The Gathering retreat inspired Sandy Nathan's award winning book, Stepping Off the Edge. Stepping has extreme relevance for this article.
Okay––here’s the situation. We’ve all experienced something like it: You haven’t spoken to Shelly recently. Actually, your “speaking” is done by email these days––you live on opposite ends of the continent.
But you were very good friends years ago and have gotten close again through emails. You feel like you’re sisters . . . Her emails have slowed down in the last six months; you figure she’s busy. Or something.
And then you get an email from her about something you wrote six months ago. You were feeling scared about something, and told her all about it. It didn’t seem like a big deal, and you were sisters, after all.
Your words have festered in her brain for six months. She’s been silently building a case against you. And not about your behavior––about you. She’d used your not-well-thought-out words as evidence proving you’re pond scum. All these months, she’s been judging your personal worth and frying you in a metaphysical trial that you knew nothing about.

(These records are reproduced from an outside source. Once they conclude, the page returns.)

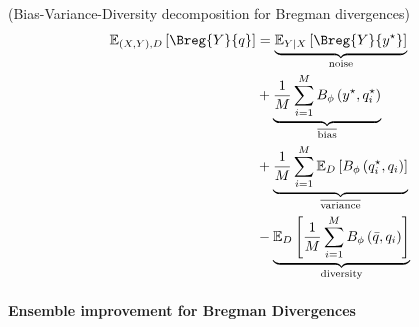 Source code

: \documentclass[../main.tex]{subfiles}
\begin{document}

\begin{theorem} (Bias-Variance-Diversity decomposition for Bregman divergences)
    \label{thm:bregman-diversity-decomp}
\begin{align*}
\mathbb{E}_{(X,Y), D}\left[ \Breg{Y}{q} \right]  
&= \underbrace{\mathbb{E}_{Y|X}\left[ \Breg{Y}{y^\star} \right]   }_{\text{noise}} \\
&+
\underbrace{
    \frac{1}{M} \sum_{i=1}^M B_\phi\left(y^\star, q_i^\star \right)
}_{\overline{\text{bias}}} \\
&+
\underbrace{
    \frac{1}{M} \sum_{i=1}^M \mathbb{E}_D\left[B_\phi\left(q_i^\star, q_i\right)\right]
}_{\overline{\text{variance}}} \\
&-
\underbrace{
    \mathbb{E}_D\left[\frac{1}{M} \sum_{i=1}^M B_\phi\left(\bar{q}, q_i\right)\right]
}_{\text{diversity}}
\end{align*}
\end{theorem}




\paragraph{Ensemble improvement for Bregman Divergences}
\end{document}
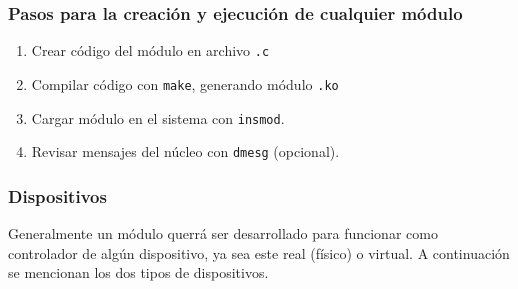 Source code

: \subsubsection{Pasos para la creación y ejecución de cualquier módulo}

\begin{enumerate}
	\item Crear código del módulo en archivo \texttt{.c}
	\item Compilar código con \texttt{make}, generando módulo \texttt{.ko}
	\item Cargar módulo en el sistema con \texttt{insmod}.
	\item Revisar mensajes del núcleo con \texttt{dmesg} (opcional).
\end{enumerate}

\subsubsection{Dispositivos}
Generalmente un módulo querrá ser desarrollado para funcionar como controlador de algún dispositivo, ya sea este real (físico) o virtual. A continuación se mencionan los dos tipos de dispositivos.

You write back, explaining what you meant, the circumstances, how you’re irrationally fearful about somethings and why. You say you’re sorry, if this happens again, tell you sooner so you can work on it.
What comes back is a “well, so what”––and a stronger, more black and white indictment of your character. You’re bad. You’re wrong, you’re no good in a very fundamental way. She doesn’t respect you or what you did/are.
You write back, defending yourself, your temper up this time.
The answer is still another black and white statement about your personal worth. You feel like she wants you to say––and will only stop the barrage––when you say, “Yeah, you’re right; I’m bad.”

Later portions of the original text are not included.